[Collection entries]

================================

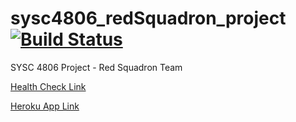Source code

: # sysc4806_redSquadron_project [![Build Status](https://travis-ci.org/gsteelex/sysc4806_redSquadron_project.svg?branch=master)](https://travis-ci.org/gsteelex/sysc4806_redSquadron_project)
SYSC 4806 Project - Red Squadron Team 

[Health Check Link](https://sysc4806-red-squadron-project.herokuapp.com/healthCheck)

[Heroku App Link](https://sysc4806-red-squadron-project.herokuapp.com/healthCheck)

================================

> ACTION ITEM
Make a verbatim copy of all the entries and strip out the pictures.

> TASK SOLUTION
Source code

: # sysc4806_redSquadron_project [![Build Status](https://travis-ci.org/gsteelex/sysc4806_redSquadron_project.svg?branch=master)](https://travis-ci.org/gsteelex/sysc4806_redSquadron_project)
SYSC 4806 Project - Red Squadron Team 

[Health Check Link](https://sysc4806-red-squadron-project.herokuapp.com/healthCheck)

[Heroku App Link](https://sysc4806-red-squadron-project.herokuapp.com/healthCheck)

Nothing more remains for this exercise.